What to do: Read the entries below and pull out each line with the string "locally".

[Collected data]
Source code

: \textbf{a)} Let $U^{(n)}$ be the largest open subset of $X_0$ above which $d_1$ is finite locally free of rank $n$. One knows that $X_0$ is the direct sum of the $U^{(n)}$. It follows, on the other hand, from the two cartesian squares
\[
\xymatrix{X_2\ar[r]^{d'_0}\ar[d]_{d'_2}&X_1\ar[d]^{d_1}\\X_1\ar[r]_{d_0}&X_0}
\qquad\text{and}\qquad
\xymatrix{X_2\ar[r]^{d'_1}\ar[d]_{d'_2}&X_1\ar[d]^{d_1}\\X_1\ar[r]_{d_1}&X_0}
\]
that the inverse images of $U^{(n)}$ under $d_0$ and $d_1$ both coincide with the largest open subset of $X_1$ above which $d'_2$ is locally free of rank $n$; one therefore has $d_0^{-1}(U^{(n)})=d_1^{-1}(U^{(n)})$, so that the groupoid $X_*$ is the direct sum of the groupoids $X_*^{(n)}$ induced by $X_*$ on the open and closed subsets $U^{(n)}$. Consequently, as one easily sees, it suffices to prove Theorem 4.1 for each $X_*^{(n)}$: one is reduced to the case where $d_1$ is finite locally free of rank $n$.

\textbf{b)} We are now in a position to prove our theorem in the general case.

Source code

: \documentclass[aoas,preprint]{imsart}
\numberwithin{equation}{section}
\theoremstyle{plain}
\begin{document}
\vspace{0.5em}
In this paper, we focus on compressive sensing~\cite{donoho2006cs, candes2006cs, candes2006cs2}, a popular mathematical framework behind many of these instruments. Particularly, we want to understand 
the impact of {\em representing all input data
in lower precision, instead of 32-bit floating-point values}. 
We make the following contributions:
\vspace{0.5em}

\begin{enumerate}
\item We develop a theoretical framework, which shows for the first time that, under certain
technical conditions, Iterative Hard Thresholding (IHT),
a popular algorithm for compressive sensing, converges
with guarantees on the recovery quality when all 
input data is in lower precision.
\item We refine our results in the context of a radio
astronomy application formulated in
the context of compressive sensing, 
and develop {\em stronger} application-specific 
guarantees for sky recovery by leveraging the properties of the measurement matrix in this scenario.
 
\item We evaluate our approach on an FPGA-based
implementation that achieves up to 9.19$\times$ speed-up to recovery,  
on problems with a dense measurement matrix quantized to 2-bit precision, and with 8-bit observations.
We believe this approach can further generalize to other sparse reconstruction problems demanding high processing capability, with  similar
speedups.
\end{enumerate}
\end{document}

--

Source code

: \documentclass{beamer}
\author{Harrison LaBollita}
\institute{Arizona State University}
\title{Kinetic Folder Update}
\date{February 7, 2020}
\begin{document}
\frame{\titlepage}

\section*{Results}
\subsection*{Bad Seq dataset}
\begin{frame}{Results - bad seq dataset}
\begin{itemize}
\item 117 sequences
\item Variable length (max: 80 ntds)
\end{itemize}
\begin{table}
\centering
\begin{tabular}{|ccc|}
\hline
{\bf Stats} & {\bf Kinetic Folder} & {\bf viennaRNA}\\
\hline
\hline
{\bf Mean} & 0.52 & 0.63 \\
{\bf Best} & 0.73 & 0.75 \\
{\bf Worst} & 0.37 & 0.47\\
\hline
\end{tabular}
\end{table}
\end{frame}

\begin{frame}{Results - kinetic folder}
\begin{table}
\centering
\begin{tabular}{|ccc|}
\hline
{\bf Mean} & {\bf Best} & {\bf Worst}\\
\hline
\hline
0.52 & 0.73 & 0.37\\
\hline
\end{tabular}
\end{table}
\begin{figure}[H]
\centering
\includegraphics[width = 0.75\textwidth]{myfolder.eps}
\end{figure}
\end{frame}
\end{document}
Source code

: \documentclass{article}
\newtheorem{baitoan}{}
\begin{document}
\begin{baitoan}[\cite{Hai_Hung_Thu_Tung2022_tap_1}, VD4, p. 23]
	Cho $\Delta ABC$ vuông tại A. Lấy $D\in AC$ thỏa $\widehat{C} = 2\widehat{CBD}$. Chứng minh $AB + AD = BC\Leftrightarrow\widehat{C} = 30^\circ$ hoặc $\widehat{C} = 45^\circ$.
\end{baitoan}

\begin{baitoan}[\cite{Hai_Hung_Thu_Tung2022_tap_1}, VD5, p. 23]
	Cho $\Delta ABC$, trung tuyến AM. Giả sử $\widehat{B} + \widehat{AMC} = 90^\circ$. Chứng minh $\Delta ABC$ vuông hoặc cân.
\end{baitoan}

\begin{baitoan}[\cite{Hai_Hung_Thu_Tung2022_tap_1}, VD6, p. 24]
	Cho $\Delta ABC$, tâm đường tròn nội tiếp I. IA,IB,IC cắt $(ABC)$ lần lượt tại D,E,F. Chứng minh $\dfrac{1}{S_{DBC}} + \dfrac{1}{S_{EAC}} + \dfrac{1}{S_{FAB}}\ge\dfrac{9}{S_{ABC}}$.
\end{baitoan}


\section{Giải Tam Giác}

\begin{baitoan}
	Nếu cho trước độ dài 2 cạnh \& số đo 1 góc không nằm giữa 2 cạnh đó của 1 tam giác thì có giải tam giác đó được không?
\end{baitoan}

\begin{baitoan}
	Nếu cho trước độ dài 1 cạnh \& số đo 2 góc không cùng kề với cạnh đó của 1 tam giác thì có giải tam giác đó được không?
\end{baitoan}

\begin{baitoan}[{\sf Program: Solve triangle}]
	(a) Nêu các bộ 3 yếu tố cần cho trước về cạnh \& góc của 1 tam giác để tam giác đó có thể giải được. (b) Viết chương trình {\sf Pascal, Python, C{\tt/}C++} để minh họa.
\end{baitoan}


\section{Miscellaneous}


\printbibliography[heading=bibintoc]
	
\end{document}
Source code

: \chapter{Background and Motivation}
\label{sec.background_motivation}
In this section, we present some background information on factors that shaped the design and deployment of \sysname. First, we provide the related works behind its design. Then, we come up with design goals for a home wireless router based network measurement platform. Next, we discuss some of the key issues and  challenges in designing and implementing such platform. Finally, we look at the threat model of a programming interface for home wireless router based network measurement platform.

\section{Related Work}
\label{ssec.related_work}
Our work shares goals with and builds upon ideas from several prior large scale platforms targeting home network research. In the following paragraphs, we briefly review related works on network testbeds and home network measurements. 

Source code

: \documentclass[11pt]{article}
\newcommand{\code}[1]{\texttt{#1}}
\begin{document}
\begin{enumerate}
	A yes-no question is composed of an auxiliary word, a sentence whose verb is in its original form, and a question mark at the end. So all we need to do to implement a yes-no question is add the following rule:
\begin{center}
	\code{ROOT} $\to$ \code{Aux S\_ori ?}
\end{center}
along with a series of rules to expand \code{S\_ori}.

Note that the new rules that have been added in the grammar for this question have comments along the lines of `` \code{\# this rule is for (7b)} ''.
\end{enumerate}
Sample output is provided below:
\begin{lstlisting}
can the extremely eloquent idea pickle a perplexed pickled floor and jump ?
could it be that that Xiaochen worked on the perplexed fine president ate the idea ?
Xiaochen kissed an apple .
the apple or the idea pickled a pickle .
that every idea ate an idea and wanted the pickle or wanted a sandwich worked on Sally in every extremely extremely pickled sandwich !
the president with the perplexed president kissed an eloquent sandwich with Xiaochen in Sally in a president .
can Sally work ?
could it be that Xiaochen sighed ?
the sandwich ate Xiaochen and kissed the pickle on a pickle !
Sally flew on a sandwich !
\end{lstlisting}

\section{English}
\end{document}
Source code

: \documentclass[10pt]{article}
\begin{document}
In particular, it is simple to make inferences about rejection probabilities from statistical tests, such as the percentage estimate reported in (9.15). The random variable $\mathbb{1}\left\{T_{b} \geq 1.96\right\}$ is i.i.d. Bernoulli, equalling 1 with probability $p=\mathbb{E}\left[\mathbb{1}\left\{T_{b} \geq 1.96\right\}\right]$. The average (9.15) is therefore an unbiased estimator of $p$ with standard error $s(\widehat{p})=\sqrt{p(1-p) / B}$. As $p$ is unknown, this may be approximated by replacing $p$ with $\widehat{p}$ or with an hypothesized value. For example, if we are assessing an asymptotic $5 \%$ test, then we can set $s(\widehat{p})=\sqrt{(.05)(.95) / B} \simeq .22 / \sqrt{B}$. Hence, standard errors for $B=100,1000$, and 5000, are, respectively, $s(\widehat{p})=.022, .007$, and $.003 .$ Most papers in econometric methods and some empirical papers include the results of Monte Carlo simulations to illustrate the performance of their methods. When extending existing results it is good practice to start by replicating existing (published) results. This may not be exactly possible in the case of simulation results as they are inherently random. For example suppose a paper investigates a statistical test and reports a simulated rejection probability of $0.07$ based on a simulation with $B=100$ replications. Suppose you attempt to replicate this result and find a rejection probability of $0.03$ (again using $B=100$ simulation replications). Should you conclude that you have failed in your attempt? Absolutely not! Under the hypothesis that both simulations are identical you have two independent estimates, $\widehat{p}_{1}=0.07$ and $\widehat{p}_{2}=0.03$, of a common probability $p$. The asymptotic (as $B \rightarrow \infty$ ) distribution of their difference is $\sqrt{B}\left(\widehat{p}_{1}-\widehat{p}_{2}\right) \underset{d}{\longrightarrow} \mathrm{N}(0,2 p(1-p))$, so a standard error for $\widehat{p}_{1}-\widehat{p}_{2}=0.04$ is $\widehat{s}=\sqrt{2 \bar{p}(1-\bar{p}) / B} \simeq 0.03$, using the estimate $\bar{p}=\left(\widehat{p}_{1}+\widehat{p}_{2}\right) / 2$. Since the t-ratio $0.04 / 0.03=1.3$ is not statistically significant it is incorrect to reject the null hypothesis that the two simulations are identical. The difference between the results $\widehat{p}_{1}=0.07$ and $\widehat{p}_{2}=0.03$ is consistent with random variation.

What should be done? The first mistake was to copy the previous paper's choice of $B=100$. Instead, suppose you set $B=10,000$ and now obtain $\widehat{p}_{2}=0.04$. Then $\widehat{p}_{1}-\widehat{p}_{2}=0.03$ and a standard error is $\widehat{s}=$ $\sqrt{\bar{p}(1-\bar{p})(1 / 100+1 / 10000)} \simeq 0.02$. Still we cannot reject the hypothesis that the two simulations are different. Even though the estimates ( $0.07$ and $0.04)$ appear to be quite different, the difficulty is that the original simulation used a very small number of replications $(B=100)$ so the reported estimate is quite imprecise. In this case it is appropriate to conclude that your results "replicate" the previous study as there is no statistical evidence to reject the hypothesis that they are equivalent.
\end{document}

Response area:
: \textbf{a)} Let $U^{(n)}$ be the largest open subset of $X_0$ above which $d_1$ is finite locally free of rank $n$. One knows that $X_0$ is the direct sum of the $U^{(n)}$. It follows, on the other hand, from the two cartesian squares
that the inverse images of $U^{(n)}$ under $d_0$ and $d_1$ both coincide with the largest open subset of $X_1$ above which $d'_2$ is locally free of rank $n$; one therefore has $d_0^{-1}(U^{(n)})=d_1^{-1}(U^{(n)})$, so that the groupoid $X_*$ is the direct sum of the groupoids $X_*^{(n)}$ induced by $X_*$ on the open and closed subsets $U^{(n)}$. Consequently, as one easily sees, it suffices to prove Theorem 4.1 for each $X_*^{(n)}$: one is reduced to the case where $d_1$ is finite locally free of rank $n$.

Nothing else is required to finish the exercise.